II. ВОСЕМНАДЦАТЬ ЛЕТ СПУСТЯ…
28 июня 2014 года в мусульманском Сараеве, еще не остывшем после февральских погромов разгулявшейся черни, Австрия, Германия и Франция пышно отметили столетие Первой мировой войны («гвоздем программы» было открытие памятника Францу Фердинанду).
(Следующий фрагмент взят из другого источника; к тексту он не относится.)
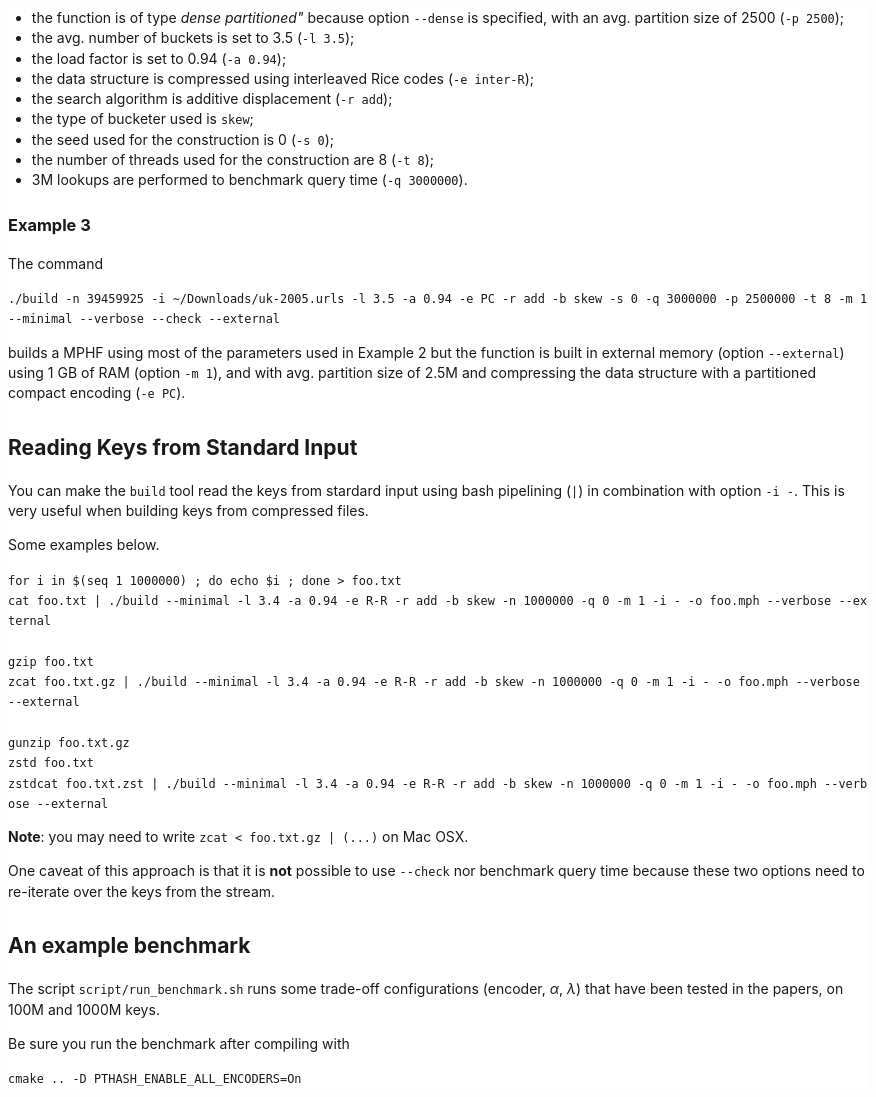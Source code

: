 - the function is of type *dense partitioned"* because option `--dense` is specified, with an avg. partition size of 2500 (`-p 2500`);
- the avg. number of buckets is set to 3.5 (`-l 3.5`);
- the load factor is set to 0.94 (`-a 0.94`);
- the data structure is compressed using interleaved Rice codes (`-e inter-R`);
- the search algorithm is additive displacement (`-r add`);
- the type of bucketer used is `skew`;
- the seed used for the construction is 0 (`-s 0`);
- the number of threads used for the construction are 8 (`-t 8`);
- 3M lookups are performed to benchmark query time (`-q 3000000`).

### Example 3

The command

	./build -n 39459925 -i ~/Downloads/uk-2005.urls -l 3.5 -a 0.94 -e PC -r add -b skew -s 0 -q 3000000 -p 2500000 -t 8 -m 1 --minimal --verbose --check --external

builds a MPHF using most of the parameters used in Example 2 but the function is built in external memory (option `--external`) using 1 GB of RAM (option `-m 1`), and with avg. partition size of 2.5M and compressing the data structure with a partitioned compact encoding (`-e PC`).

Reading Keys from Standard Input
-----

You can make the `build` tool read the keys from stardard input using bash pipelining (`|`)
in combination with option `-i -`. This is very useful when building keys from compressed files.

Some examples below.

	for i in $(seq 1 1000000) ; do echo $i ; done > foo.txt
	cat foo.txt | ./build --minimal -l 3.4 -a 0.94 -e R-R -r add -b skew -n 1000000 -q 0 -m 1 -i - -o foo.mph --verbose --external

	gzip foo.txt
	zcat foo.txt.gz | ./build --minimal -l 3.4 -a 0.94 -e R-R -r add -b skew -n 1000000 -q 0 -m 1 -i - -o foo.mph --verbose --external

	gunzip foo.txt.gz
	zstd foo.txt
	zstdcat foo.txt.zst | ./build --minimal -l 3.4 -a 0.94 -e R-R -r add -b skew -n 1000000 -q 0 -m 1 -i - -o foo.mph --verbose --external

**Note**: you may need to write `zcat < foo.txt.gz | (...)` on Mac OSX.

One caveat of this approach is that it is **not** possible to use `--check` nor benchmark query time because these two options need to re-iterate over the keys from the stream.

An example benchmark
-----

The script `script/run_benchmark.sh` runs some trade-off configurations (encoder, $\alpha$, $\lambda$) that have been tested in the papers, on 100M and 1000M keys.

Be sure you run the benchmark after compiling with

	cmake .. -D PTHASH_ENABLE_ALL_ENCODERS=On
Девиз «праздника» — «Сараево, сердце Европы». Видимо, организаторы внимательно читали итальянского историка Луиджи Альбертини, которому принадлежит фраза: «Сербский террорист стрелял не только в грудь австрийского принца, он метил в самое сердце Европы».
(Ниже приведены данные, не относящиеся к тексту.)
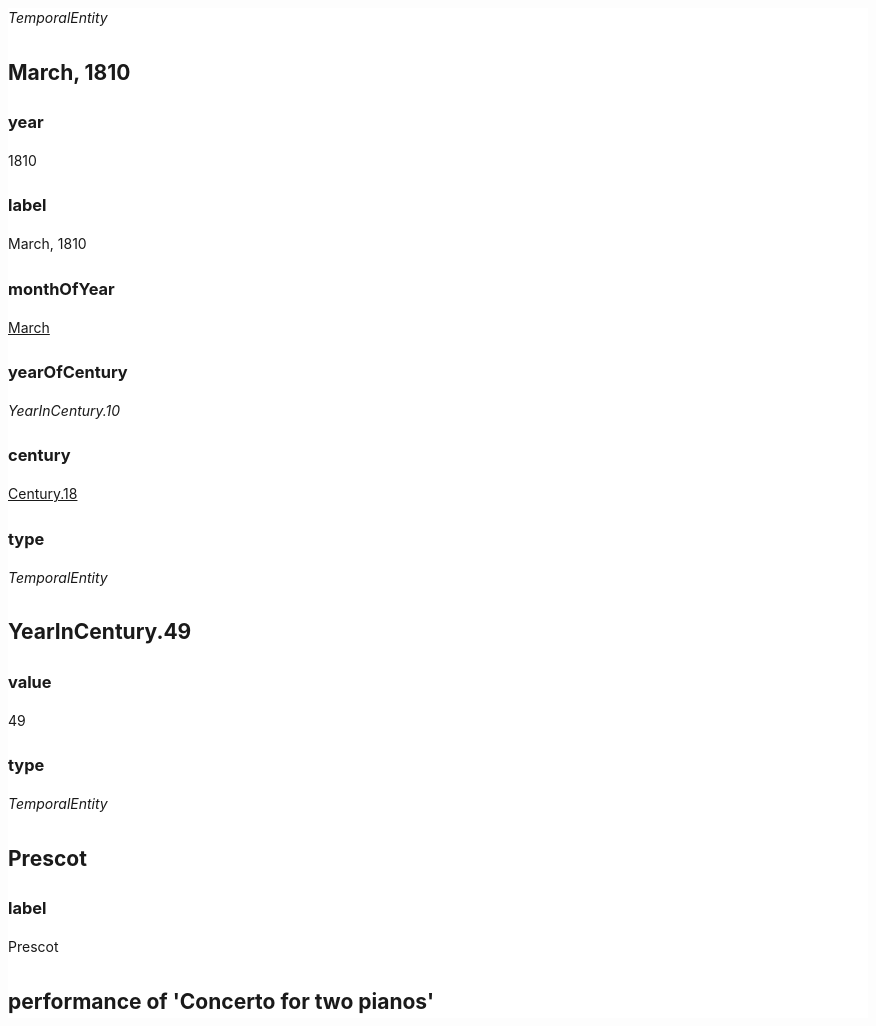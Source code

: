 
*TemporalEntity*

## March, 1810

### year


1810

### label


March, 1810

### monthOfYear


[March](#March)

### yearOfCentury


*YearInCentury.10*

### century


[Century.18](#Century.18)

### type


*TemporalEntity*

## YearInCentury.49

### value


49

### type


*TemporalEntity*

## Prescot

### label


Prescot

## performance of 'Concerto for two pianos'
Примечательно, что датой памятных торжеств организаторы выбрали не день отклонения Сербией ультиматума Австро-Венгрии (что было бы хоть как-то объяснимо) и не день начала боевых действий, а день Сараевского покушения, который все-таки никак нельзя назвать военным событием.
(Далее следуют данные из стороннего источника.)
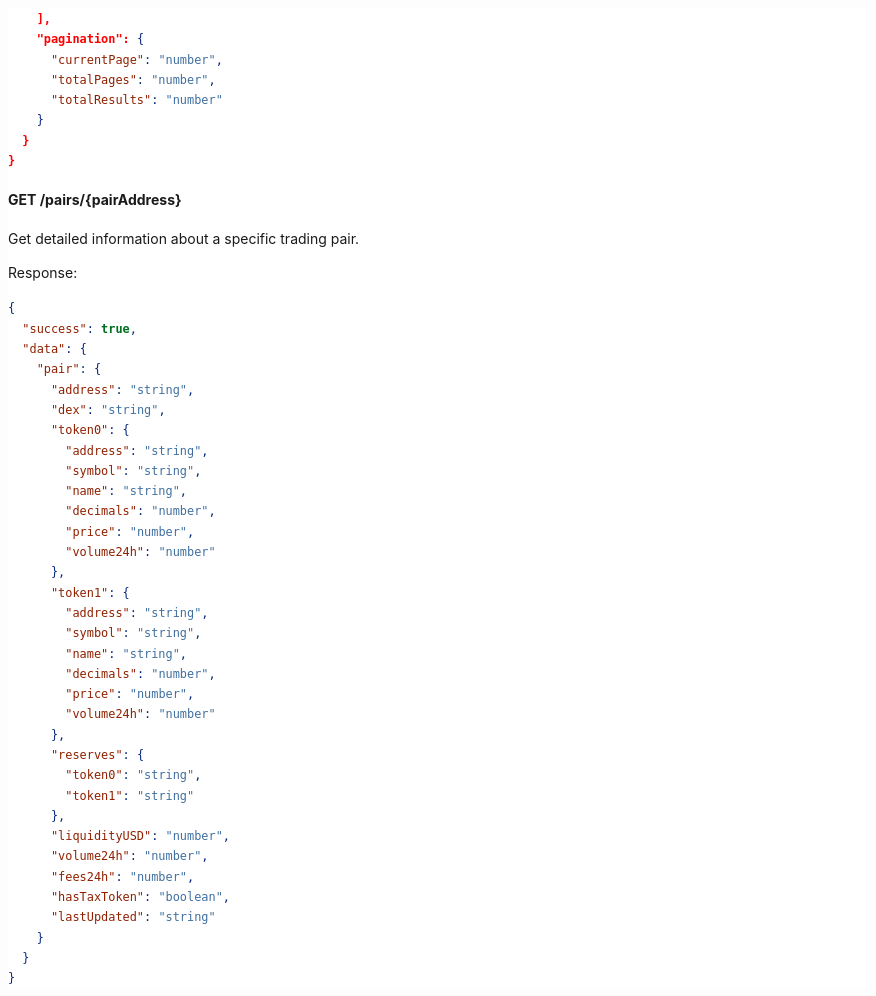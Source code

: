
 ```json
    ],
    "pagination": {
      "currentPage": "number",
      "totalPages": "number",
      "totalResults": "number"
    }
  }
}
```

#### GET /pairs/{pairAddress}

Get detailed information about a specific trading pair.

Response:

```json
{
  "success": true,
  "data": {
    "pair": {
      "address": "string",
      "dex": "string",
      "token0": {
        "address": "string",
        "symbol": "string",
        "name": "string",
        "decimals": "number",
        "price": "number",
        "volume24h": "number"
      },
      "token1": {
        "address": "string",
        "symbol": "string",
        "name": "string",
        "decimals": "number",
        "price": "number",
        "volume24h": "number"
      },
      "reserves": {
        "token0": "string",
        "token1": "string"
      },
      "liquidityUSD": "number",
      "volume24h": "number",
      "fees24h": "number",
      "hasTaxToken": "boolean",
      "lastUpdated": "string"
    }
  }
}
```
Не все ладно с головой и у сараевского градоначальника хорвата И. Комшича, который, представляя проект, сказал: «Европа поняла, что самый крупный конфликт после Первой мировой войны произошел именно в Боснии и Герцеговине». Иначе говоря, сербская осада Сараева в начале 90-х годов для нынешних боснийских политиков— это такое эпохальное событие, перед коим меркнет и Вторая мировая война, и усташский геноцид!
Года два назад посол России в Белграде А. Чепурин поинтересовался у Славенко Терзича — тогда просто историка, а ныне посла в России, — готова ли Сербия отбить атаки недругов в связи со столетием Сараевского покушения. Оборона выстроена слабо, признался тот. Да и не осталось в Сербии больших специалистов по Сараевскому покушению.
Югославия, государство с международным авторитетом, сама по себе была лучшим защитником сараевских террористов. Легитимность Югославии была их аутентичной защитой. Это государство ставило Г. Принципу памятники и называло в его честь улицы. «Двадцать восьмое июня открыло одну из значительных страниц борьбы наших народов за свободу, объединение и независимость», — прокламировала «Политика», празднуя 40-годовщину покушения. И эта натяжка казалась простительной.
Сейчас же берет оторопь, когда радиостанция «Голос России» щеголяет такими вот заголовками своих передач: «Сараевское покушение. Борьба сербского народа за место под солнцем» [484]. Или когда журнал Сербской Патриархии публикует следующие философские изыски:
Сараевское покушение действительно плод сербского понимания истории, той особой историософии, происходящей из культа Видовдана и Косовской битвы. Гаврило Принцип имел перед собой пример Милоша Обилича, пример его жертвы и пример того, как надо вершить расправу над земными правителями [485].
Приходится напоминать православным авторам, что любезные их сердцу Гаврило Принцип, Неделько Чабринович и прочие младобоснийцы были открытыми атеистами. А если уж «вершить расправу над земными правителями», то почему именно над врагом масонства и, по признанию А. Гитлера, «горячим другом славянства»? [486]
Сейчас «подвиги» младобоснийцев остались без серьезных адвокатов, ибо разрушены те структуры, которые их оправдывали и героизировали. Ни одна когорта блестящих историков не сможет защитить Г. Принципа, потому что нет больше югославского государства как воплощения тех мутных идеалов, которые вели за собой младобоснийских фанатиков. Действительно, в 1908 году Босния и Герцеговина не вполне легально перешла под юрисдикцию Австро-Венгрии, из чего можно казуистически заключить, что Принцип убил Фердинанда на оккупированной территории. Но и эти аргументы не могут возместить утраченную опору легитимной защиты Принципа — государство Югославию. Против «ревизионизма» нельзя бороться старыми методами.
А тот факт, что почившая в бозе титовская Югославия сегодня в лучшем случае воспринимается как иллюзия, а чаще как воплощение партийно-клановой диктатуры, еще более усиливает образ Г. Принципа и его пособников как террористов. Символично, что одним из отцов-основателей первой Югославии — Югославии Карагеоргиевичей — в декабре 1918 года был Анте Павелич; через два с небольшим десятилетия другой хорват с точно таким же именем и фамилией создаст на ее руинах огромный усташский концлагерь, т. н. Независну Државу Хрватску (НДХ) [487]. Такие совпадения наводят на мысль, что сербы сами себе сколотили гроб, поддавшись соблазну братства-единства (официальный титовский лозунг) с теми, кто носил за пазухой усташский топор. Между прочим, и сам неологизм Югославия был запущен в оборот в XIX веке не кем-нибудь, а хорватским католическим епископом Й. Штроссмейером.